COVID-19 appare essere un virus molto contagioso, con un tasso basico di riproduzione di circa 2. Questo significa che un paziente malato, in media, ne contagia due. In realtà la situazione è molto più complicata, visto che sono stati descritti degli individui “superspreader”, sarebbe a dire super diffusori.

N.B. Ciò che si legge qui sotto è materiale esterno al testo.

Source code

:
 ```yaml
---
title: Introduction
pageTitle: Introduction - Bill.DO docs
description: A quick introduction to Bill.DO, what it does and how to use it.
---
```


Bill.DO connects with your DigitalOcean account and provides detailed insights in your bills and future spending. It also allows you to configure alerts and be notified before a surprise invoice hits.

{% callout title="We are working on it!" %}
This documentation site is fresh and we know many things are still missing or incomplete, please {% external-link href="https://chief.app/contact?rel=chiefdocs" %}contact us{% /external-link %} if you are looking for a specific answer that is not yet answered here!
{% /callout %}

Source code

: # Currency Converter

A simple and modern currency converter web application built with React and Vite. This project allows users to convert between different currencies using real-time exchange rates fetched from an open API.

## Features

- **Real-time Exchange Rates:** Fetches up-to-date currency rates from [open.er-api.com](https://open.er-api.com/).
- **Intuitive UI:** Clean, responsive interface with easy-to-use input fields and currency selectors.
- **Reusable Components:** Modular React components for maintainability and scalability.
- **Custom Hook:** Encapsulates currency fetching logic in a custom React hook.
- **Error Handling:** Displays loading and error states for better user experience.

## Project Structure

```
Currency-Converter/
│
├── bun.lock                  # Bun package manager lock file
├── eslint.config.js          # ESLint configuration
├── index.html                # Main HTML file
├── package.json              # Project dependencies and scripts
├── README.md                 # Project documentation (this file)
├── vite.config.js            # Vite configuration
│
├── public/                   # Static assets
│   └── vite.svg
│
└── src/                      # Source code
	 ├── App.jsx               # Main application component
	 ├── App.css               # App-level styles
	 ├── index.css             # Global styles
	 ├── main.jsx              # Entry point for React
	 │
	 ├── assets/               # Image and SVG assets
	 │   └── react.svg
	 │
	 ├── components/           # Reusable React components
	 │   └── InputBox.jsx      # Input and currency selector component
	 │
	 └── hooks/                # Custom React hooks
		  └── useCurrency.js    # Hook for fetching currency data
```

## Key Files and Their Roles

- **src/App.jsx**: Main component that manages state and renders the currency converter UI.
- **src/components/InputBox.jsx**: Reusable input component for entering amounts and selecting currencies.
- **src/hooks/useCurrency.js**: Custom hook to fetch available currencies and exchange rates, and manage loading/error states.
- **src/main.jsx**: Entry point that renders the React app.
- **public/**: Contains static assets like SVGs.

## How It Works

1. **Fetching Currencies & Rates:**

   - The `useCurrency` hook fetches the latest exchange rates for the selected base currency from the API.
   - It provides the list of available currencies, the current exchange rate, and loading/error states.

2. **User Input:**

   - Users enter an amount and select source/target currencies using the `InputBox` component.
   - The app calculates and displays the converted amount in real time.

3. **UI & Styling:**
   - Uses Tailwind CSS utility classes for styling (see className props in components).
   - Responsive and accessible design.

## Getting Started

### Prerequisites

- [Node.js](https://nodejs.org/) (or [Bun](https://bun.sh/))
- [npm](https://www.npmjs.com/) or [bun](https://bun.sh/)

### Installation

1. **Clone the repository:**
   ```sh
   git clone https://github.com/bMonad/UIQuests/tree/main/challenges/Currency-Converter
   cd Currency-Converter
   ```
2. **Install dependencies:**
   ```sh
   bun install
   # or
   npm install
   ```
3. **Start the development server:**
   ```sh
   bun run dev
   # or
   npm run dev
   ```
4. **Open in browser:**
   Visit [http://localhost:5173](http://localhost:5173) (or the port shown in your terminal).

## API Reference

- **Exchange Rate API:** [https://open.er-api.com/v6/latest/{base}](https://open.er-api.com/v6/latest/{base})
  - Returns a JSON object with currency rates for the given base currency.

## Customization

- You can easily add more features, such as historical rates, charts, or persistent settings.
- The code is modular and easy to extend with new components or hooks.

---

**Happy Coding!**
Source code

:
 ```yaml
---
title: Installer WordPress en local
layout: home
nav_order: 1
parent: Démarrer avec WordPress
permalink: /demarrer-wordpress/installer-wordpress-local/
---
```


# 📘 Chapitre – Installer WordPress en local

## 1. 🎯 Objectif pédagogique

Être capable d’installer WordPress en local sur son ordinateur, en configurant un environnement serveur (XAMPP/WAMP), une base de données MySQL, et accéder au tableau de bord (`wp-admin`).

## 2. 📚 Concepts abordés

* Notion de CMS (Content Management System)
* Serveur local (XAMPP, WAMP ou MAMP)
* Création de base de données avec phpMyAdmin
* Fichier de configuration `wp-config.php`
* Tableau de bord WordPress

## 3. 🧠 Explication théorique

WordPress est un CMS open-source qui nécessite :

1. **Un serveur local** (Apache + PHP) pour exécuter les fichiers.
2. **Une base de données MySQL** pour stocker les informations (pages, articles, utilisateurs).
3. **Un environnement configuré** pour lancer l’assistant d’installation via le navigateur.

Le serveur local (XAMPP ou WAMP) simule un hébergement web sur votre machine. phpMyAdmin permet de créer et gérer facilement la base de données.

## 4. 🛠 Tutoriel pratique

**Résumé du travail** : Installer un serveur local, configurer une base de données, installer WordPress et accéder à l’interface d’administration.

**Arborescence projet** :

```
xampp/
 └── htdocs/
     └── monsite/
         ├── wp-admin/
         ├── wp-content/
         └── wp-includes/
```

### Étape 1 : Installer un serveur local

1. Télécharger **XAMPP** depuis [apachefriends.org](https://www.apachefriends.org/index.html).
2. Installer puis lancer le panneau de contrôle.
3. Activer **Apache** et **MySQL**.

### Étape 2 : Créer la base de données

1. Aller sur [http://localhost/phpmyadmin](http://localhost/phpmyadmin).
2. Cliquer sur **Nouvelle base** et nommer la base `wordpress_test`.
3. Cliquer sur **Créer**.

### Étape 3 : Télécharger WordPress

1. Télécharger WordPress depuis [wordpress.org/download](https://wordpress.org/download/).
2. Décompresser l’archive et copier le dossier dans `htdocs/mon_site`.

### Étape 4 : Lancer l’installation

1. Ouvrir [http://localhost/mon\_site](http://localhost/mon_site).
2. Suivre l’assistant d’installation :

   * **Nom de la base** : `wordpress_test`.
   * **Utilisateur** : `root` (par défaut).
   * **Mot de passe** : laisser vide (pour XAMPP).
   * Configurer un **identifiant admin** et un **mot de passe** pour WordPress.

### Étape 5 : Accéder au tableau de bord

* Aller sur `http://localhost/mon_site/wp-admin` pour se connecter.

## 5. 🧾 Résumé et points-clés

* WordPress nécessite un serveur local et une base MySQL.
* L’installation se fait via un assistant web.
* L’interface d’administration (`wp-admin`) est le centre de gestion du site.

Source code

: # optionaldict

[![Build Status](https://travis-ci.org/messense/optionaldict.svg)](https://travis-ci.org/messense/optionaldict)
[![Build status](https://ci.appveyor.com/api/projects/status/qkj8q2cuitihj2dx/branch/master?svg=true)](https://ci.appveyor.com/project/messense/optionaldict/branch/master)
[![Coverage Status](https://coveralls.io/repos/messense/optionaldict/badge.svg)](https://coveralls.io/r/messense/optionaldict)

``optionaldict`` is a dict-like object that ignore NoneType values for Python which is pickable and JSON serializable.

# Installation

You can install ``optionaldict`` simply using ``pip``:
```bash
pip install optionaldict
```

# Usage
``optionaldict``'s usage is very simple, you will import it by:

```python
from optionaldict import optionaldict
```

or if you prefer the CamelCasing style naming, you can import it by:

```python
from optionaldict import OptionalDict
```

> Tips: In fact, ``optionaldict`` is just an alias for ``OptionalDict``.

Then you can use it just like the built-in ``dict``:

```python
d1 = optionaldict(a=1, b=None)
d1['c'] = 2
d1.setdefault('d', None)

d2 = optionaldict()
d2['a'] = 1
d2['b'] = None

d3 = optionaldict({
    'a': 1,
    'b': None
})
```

In questi casi, rari ma non troppo, un singolo paziente può infettare decine di altri individui. Uno dei motivi dell’alto numero di casi in Corea del Sud sembra essere proprio dovuto a una signora di 61 anni che, affiliata a una setta religiosa, ha infettato un gran numero di suoi confratelli di fede.
Il virus, in ogni caso, è apparso in Cina intorno ai primi di dicembre, e si è diffuso inizialmente nella città di Wuhan, che a causa della grave epidemia è stata poi messa in quarantena insieme a tutta la regione. La reazione della Cina è stata encomiabile dal punto di vista scientifico, visto che il virus è stato immediatamente isolato e la sua sequenza nucleotidica è stata messa generosamente a disposizione di tutto il mondo. Meno dal punto di vista della comunicazione: anche se non si sono fortunatamente ripetuti i vergognosi ritardi avvenuti con la SARS anni fa, medici che segnalavano la gravità dell’epidemia sono stati arrestati e sicuramente la reazione è stata ritardata da queste scelte di poca trasparenza.
Il virus ha circolato ampiamente in Cina e poi ha iniziato a diffondersi in altri paesi; tra questi purtroppo l’Italia. Nel momento in cui questo articolo viene scritto (28 febbraio) i casi confermati di SARS sono 650 e si contano già 17 morti. La percentuale di letalità di questa infezione, seppur da dati ancora molto incompleti che potrebbero sottostimare notevolmente il numero di casi, appare più alta che altrove. Questo potrebbe essere dovuto al fatto che la nostra, purtroppo, è una nazione vecchia. In Cina la popolazione con più di 65 anni era nel 2019 del 12,3%, In Italia la popolazione con oltre 65 anni ad inizio 2019 era del 22,8% (dato di Chiara Sumiraschi, UniBocconi). Particolarmente preoccupante è anche il numero di pazienti che sono ricoverati in terapia intensiva: 56, una percentuale vicina al 9%. Questi numeri, per quanto iniziali, mostrano chiaramente alcuni elementi di grande importanza.
Il primo, la contagiosità e la relativa pericolosità del virus, che si diffonde in maniera estremamente veloce e non trova ostacolo in vaccini, farmaci o presistente immunità. Il secondo, l’alta mortalità che può causare in un contesto demografico in cui le persone anziane sono in gran numero. Il terzo, quello forse più importante, l’evidenza che una eventuale diffusione di questa infezione potrebbe mettere a dura prova la capacità del nostro sistema sanitario, in particolare saturando la disponibilità di posti letto in reparti di terapia intensiva. Questo potrebbe da un lato portare a una maggiore mortalità dall’infezione virale, dall’altro rendere complicata la terapia di altre patologie che richiedono un supporto intensivo, che ovviamente continuerebbero a presentarsi con la solita frequenza.

Per questi motivi è opportuno ostacolare con la massima energia, come si sta facendo nel nostro Paese, la diffusione di questa infezione con la diagnostica precoce, l’isolamento dei casi e il tracciamento dei contatti.